By implementing stringent mechanisms to safeguard intellectual property rights, TRAI aims to ensure that content creators receive fair recognition and compensation for their contributions. This not only fosters a competitive marketplace but also encourages continuous innovation in content creation. While the proposals lay a solid foundation for the sector, TRAI has missed out on certain crucial aspects that remain pivotal for a robust policy framework. The convergence of traditional broadcasting with digital media necessitates a harmonised regulatory framework to ensure fair competition among service providers. Addressing disparities between regulatory regimes governing different media platforms — like traditional broadcasters and digital streaming services — will be essential in fostering an equitable playing field. Though TRAI has hinted at the convergence of regulations between streaming companies and broadcasting firms, it has not provided specific recommendations on achieving this parity.
TRAI has also ignored the long-standing demand from the industry for tariff forbearance, given that the average revenue per user has remained stagnant for nearly five years. Another area of concern is the balance between content regulation and freedom of expression. While TRAI acknowledges the importance of responsible content dissemination, clarity on regulatory guidelines, especially concerning censorship powers being discussed as part of the proposed Broadcasting Services (Regulation) Bill, is crucial. Preserving creative freedom while upholding ethical standards is imperative to avoid any undue censorship that could stifle innovation and diversity of viewpoints.

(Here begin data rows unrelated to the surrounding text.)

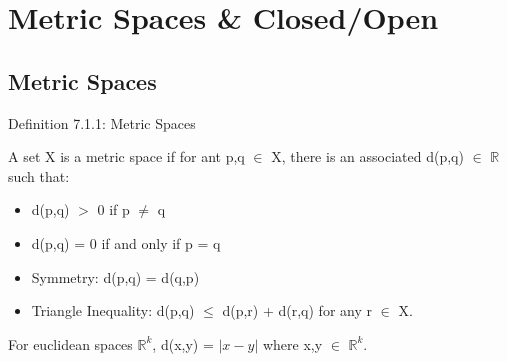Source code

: \newpage

\section[Day 7: Metric Spaces and Closed/Open]{ Metric Spaces \& Closed/Open }

\subsection{ Metric Spaces }

{ \color{blue} Definition 7.1.1: Metric Spaces } 

	\begin{adjustbox}{minipage=14cm, right, vspace=0.1cm 0cm}
		A set X is a metric space if for ant p,q $\in$ X, there is an associated d(p,q) $\in$
		$\mathbb{R}$ such that:

		\begin{itemize}[leftmargin=1cm, itemsep=0.1cm]
			\item d(p,q) $>$ 0 \qquad \qquad if p $\neq$ q
			
			\item d(p,q) = 0 if and only if p = q
			
			\item {\color{lblue} Symmetry}:
				d(p,q) = d(q,p)
			
			\item {\color{lblue} Triangle Inequality}:
				d(p,q) $\leq$ d(p,r) + d(r,q) \qquad \qquad for any r $\in$ X.
		\end{itemize}

		For euclidean spaces $\mathbb{R}^k$, d(x,y) = $| x - y |$ where x,y $\in$ $\mathbb{R}^k$. \\
	\end{adjustbox}

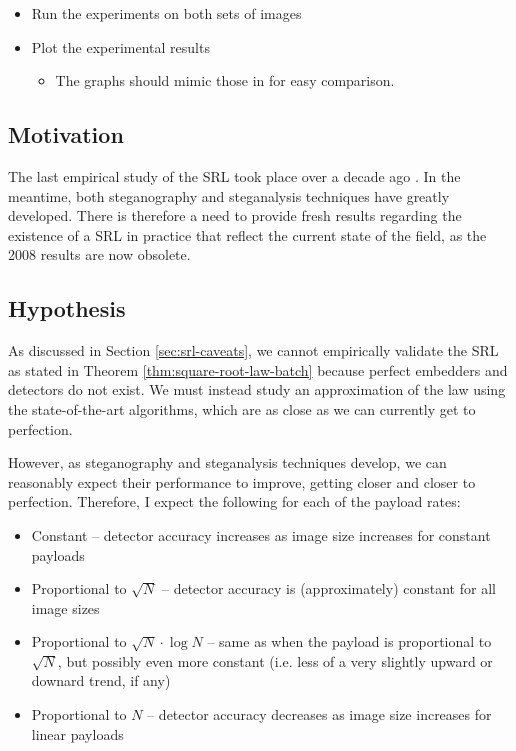 \documentclass[11pt,a4paper,twoside,openright]{report}
\begin{document}
\begin{itemize}
	\item Run the experiments on both sets of images
	
	\item Plot the experimental results
		\begin{itemize}
			\item The graphs should mimic those in \cite{2008-paper} for easy comparison.
		\end{itemize}

\end{itemize}


\subsection{Motivation}

The last empirical study of the SRL took place over a decade ago \cite{2008-paper}. In the meantime, both steganography and steganalysis techniques have greatly developed. There is therefore a need to provide fresh results regarding the existence of a SRL in practice that reflect the current state of the field, as the 2008 results are now obsolete.


\subsection{Hypothesis} \label{sec:hypothesis}

As discussed in Section \ref{sec:srl-caveats}, we cannot empirically validate the SRL as stated in Theorem \ref{thm:square-root-law-batch} because perfect embedders and detectors do not exist. We must instead study an approximation of the law using the state-of-the-art algorithms, which are as close as we can currently get to perfection.

However, as steganography and steganalysis techniques develop, we can reasonably expect their performance to improve, getting closer and closer to perfection. Therefore, I expect the following for each of the payload rates:
\begin{itemize}
	\item Constant -- detector accuracy increases as image size increases for constant payloads
	\item Proportional to $\sqrt{N}$ -- detector accuracy is (approximately) constant for all image sizes
	\item Proportional to $\sqrt{N} \cdot \log{N}$ -- same as when the payload is proportional to $\sqrt{N}$, but possibly even more constant (i.e. less of a very slightly upward or downard trend, if any)
	\item Proportional to $N$ -- detector accuracy decreases as image size increases for linear payloads
\end{itemize}
\end{document}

The paper has also ignored the issue of cross-media ownership. While the regulator has rightfully emphasised revamping audience measurement systems, it overlooks the need to assess the extent of media consolidation. TRAI itself has previously highlighted significant cross-ownership between print and broadcast media. Some companies own content, distribution, and broadcast channels, raising concerns about media pluralism — an essential pillar of a strong democracy. Therefore, a robust policy needs to establish a mechanism to capture this complex ownership landscape and ensure healthy competition within the sector. While the TRAI paper sets a promising trajectory for the country’s broadcasting sector, the Centre should address these gaps as it embarks on the next phase of regulatory reforms to drive growth and innovation. By prioritising inclusivity, fostering creativity, and ensuring regulatory coherence, India can indeed emerge as a global powerhouse in broadcasting.